Sin embargo, Qingcheng tenía una fe inmensa en el carácter de Wen Jia.

Si Yun Mu tenía algún pensamiento inapropiado, Wen Jia definitivamente no era de las que aceptarían; era muy conservadora.

Para entonces, Wen Jia también estaba impactada al descubrir que Yun Mu era, efectivamente, el marido de Qingcheng, lo que la hizo sentir como si su mundo se hubiera puesto patas arriba.

Al principio, no le creyó a Yun Mu cuando dijo que Qingcheng era su esposa porque eran amigas íntimas desde la infancia.

Por eso, cuando a Qingcheng le asignaron la tarea de resolver un embrollo aquí hace años, ella la siguió para ayudar.

Siempre juntas, eran inseparables y, como es natural, también vivían juntas.

A los ojos de Wen Jia, además de ser su amiga más querida, Qingcheng era alguien a quien admiraba profundamente.

No solo por su belleza y elegancia de calibre nacional, sino también por su talento desbordante y su extrema perspicacia para los negocios.

Al tomar las riendas de la empresa, había revivido una compañía al borde de la quiebra y multiplicado su rendimiento docenas de veces en tres años: una eficacia aterradora.

Hacía solo unos días, Qingcheng se había ausentado de la Ciudad Ji’an por un tiempo.

Había mencionado que había surgido un problema en su familia de Pekín y que necesitaba encargarse de él.

¿Cómo es que se había casado de repente a su regreso y había traído consigo a un marido joven?

La mente de Wen Jia estaba llena de interrogantes.

Yun Mu miró a su esposa y luego a Wen Jia, ambas todavía aturdidas.

Dijo: —Hoy estoy muy cansado.

Voy a asearme y a descansar.

Si vosotras dos tenéis dudas, habladlo entre vosotras.

Si aun así no lo entendéis, os lo explicaré mañana por la mañana.

Dicho esto, Yun Mu entró en la casa, dio unos pasos, luego giró la cabeza y dijo: —Jiajia, cariño, vosotras también deberíais descansar pronto.

Dejó de prestar atención a las dos mujeres y entró en el baño de la planta baja de la villa para darse una ducha caliente.

Tras ponerse el albornoz, se dispuso a subir a dormir.

Pero en cuanto llegó al salón, Qingcheng, que estaba sentada en el sofá, lo detuvo.

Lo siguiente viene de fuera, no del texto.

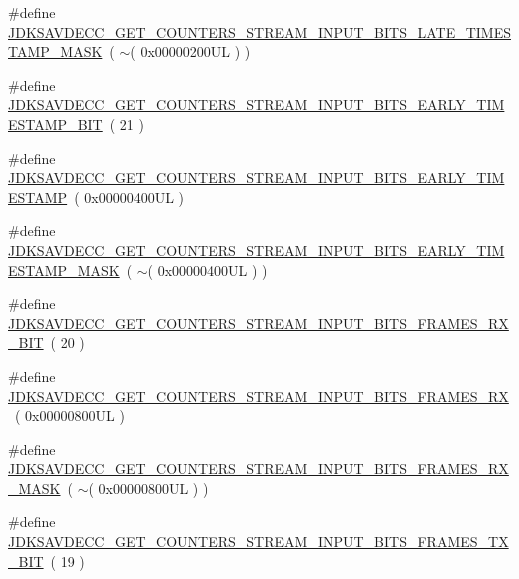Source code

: \begin{DoxyCompactItemize}
\item 
\#define \hyperlink{group__get__counters__stream__input__bits_ga0935f020f8cf836182a1c6684fc0b8f5}{J\+D\+K\+S\+A\+V\+D\+E\+C\+C\+\_\+\+G\+E\+T\+\_\+\+C\+O\+U\+N\+T\+E\+R\+S\+\_\+\+S\+T\+R\+E\+A\+M\+\_\+\+I\+N\+P\+U\+T\+\_\+\+B\+I\+T\+S\+\_\+\+L\+A\+T\+E\+\_\+\+T\+I\+M\+E\+S\+T\+A\+M\+P\+\_\+\+M\+A\+SK}~( $\sim$( 0x00000200\+U\+L ) )
\item 
\#define \hyperlink{group__get__counters__stream__input__bits_ga2931fd798a11823db667d615578d8ffa}{J\+D\+K\+S\+A\+V\+D\+E\+C\+C\+\_\+\+G\+E\+T\+\_\+\+C\+O\+U\+N\+T\+E\+R\+S\+\_\+\+S\+T\+R\+E\+A\+M\+\_\+\+I\+N\+P\+U\+T\+\_\+\+B\+I\+T\+S\+\_\+\+E\+A\+R\+L\+Y\+\_\+\+T\+I\+M\+E\+S\+T\+A\+M\+P\+\_\+\+B\+IT}~( 21 )
\item 
\#define \hyperlink{group__get__counters__stream__input__bits_gaeb41571c97be5e41414d170f33570e86}{J\+D\+K\+S\+A\+V\+D\+E\+C\+C\+\_\+\+G\+E\+T\+\_\+\+C\+O\+U\+N\+T\+E\+R\+S\+\_\+\+S\+T\+R\+E\+A\+M\+\_\+\+I\+N\+P\+U\+T\+\_\+\+B\+I\+T\+S\+\_\+\+E\+A\+R\+L\+Y\+\_\+\+T\+I\+M\+E\+S\+T\+A\+MP}~( 0x00000400\+U\+L )
\item 
\#define \hyperlink{group__get__counters__stream__input__bits_ga0a0f54dee855efef8208f8beb417807a}{J\+D\+K\+S\+A\+V\+D\+E\+C\+C\+\_\+\+G\+E\+T\+\_\+\+C\+O\+U\+N\+T\+E\+R\+S\+\_\+\+S\+T\+R\+E\+A\+M\+\_\+\+I\+N\+P\+U\+T\+\_\+\+B\+I\+T\+S\+\_\+\+E\+A\+R\+L\+Y\+\_\+\+T\+I\+M\+E\+S\+T\+A\+M\+P\+\_\+\+M\+A\+SK}~( $\sim$( 0x00000400\+U\+L ) )
\item 
\#define \hyperlink{group__get__counters__stream__input__bits_gab0e5831dd1a404017be53683f206d3c1}{J\+D\+K\+S\+A\+V\+D\+E\+C\+C\+\_\+\+G\+E\+T\+\_\+\+C\+O\+U\+N\+T\+E\+R\+S\+\_\+\+S\+T\+R\+E\+A\+M\+\_\+\+I\+N\+P\+U\+T\+\_\+\+B\+I\+T\+S\+\_\+\+F\+R\+A\+M\+E\+S\+\_\+\+R\+X\+\_\+\+B\+IT}~( 20 )
\item 
\#define \hyperlink{group__get__counters__stream__input__bits_ga3a7125b74a9120db15644962762bdfcd}{J\+D\+K\+S\+A\+V\+D\+E\+C\+C\+\_\+\+G\+E\+T\+\_\+\+C\+O\+U\+N\+T\+E\+R\+S\+\_\+\+S\+T\+R\+E\+A\+M\+\_\+\+I\+N\+P\+U\+T\+\_\+\+B\+I\+T\+S\+\_\+\+F\+R\+A\+M\+E\+S\+\_\+\+RX}~( 0x00000800\+U\+L )
\item 
\#define \hyperlink{group__get__counters__stream__input__bits_ga14bb6691ff612d3b589ea408ea917b09}{J\+D\+K\+S\+A\+V\+D\+E\+C\+C\+\_\+\+G\+E\+T\+\_\+\+C\+O\+U\+N\+T\+E\+R\+S\+\_\+\+S\+T\+R\+E\+A\+M\+\_\+\+I\+N\+P\+U\+T\+\_\+\+B\+I\+T\+S\+\_\+\+F\+R\+A\+M\+E\+S\+\_\+\+R\+X\+\_\+\+M\+A\+SK}~( $\sim$( 0x00000800\+U\+L ) )
\item 
\#define \hyperlink{group__get__counters__stream__input__bits_ga83087dfe1185201571fef6806c1c404e}{J\+D\+K\+S\+A\+V\+D\+E\+C\+C\+\_\+\+G\+E\+T\+\_\+\+C\+O\+U\+N\+T\+E\+R\+S\+\_\+\+S\+T\+R\+E\+A\+M\+\_\+\+I\+N\+P\+U\+T\+\_\+\+B\+I\+T\+S\+\_\+\+F\+R\+A\+M\+E\+S\+\_\+\+T\+X\+\_\+\+B\+IT}~( 19 )

\end{DoxyCompactItemize}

Yun Mu, secándose el pelo con una toalla, se acercó y se sentó en el sofá de enfrente de Qingcheng.

Qingcheng sonrió a Wen Jia, sentada a su lado, y le dijo: —Jiajia, tú también te has llevado un buen susto esta noche; ve a darte un baño y acuéstate pronto.

—De acuerdo.

—Wen Jia acababa de relatarle a Qingcheng los sucesos de esa noche, y su voz aún dejaba entrever rastros de miedo.

En realidad, Qingcheng había estado desvelada desde que vio a Yun Mu salir de la villa; al fin y al cabo, ella había arrastrado a la fuerza a esta situación a Yun Mu, que originalmente era alguien ajeno a todo.

Como hija de una familia prominente, era inevitable que las grandes familias la trataran como una herramienta para alianzas matrimoniales, y Qingcheng no era una excepción.

Para escapar de un matrimonio concertado, había sacado a regañadientes un acuerdo matrimonial hecho años atrás por su padre con el padre de Yun Mu.

Dada la naturaleza lujuriosa de Yun Mu, este, como era de esperar, aceptó obtener el certificado de matrimonio con ella.

Sabía que la familia Zhong de Pekín no dejaría las cosas así; por lo tanto, el peligro para Yun Mu también era inevitable.

Esto la llenaba de culpa hacia él.

Qingcheng observó cómo Wen Jia entraba en el baño y le dijo en voz baja a Yun Mu: —Yun Mu, lo siento.

—Su tono era sincero.

—¿Que lo sientes?

¿Por qué lo sientes?

—Yun Mu estaba un poco confundido.

¿Qué tramaba ahora su esposa improvisada?

—Yun Mu, Wen Jia me lo ha contado todo.

Te enterraron vivo en la Montaña Calva y casi…

casi no lo cuentas.

Yun Mu miró a Qingcheng.

El hermoso rostro de Qingcheng se llenó de impotencia y tristeza mientras decía con gravedad: —En realidad, ese acuerdo matrimonial fue devuelto hace unos años, antes de que tu padre falleciera.

Solo conservé ese papel amarillento.

Esta vez, como Zhong Tianqi, de la otra gran familia Zhong, quería casarse conmigo, mi familia tenía la intención de forjar un vínculo con ellos.

Sin embargo, Zhong Tianqi tiene muy mala fama, y simplemente no podía soportar la idea de casarme con un hombre así.

Por eso…

por eso no tuve más remedio que casarme contigo.

Tras oír esto, la expresión de Yun Mu permaneció tranquila, sin mostrar la ira que Qingcheng había previsto.

—Entonces, ¿me usaste como escudo?

—Lo siento, de verdad que no tenía otra opción.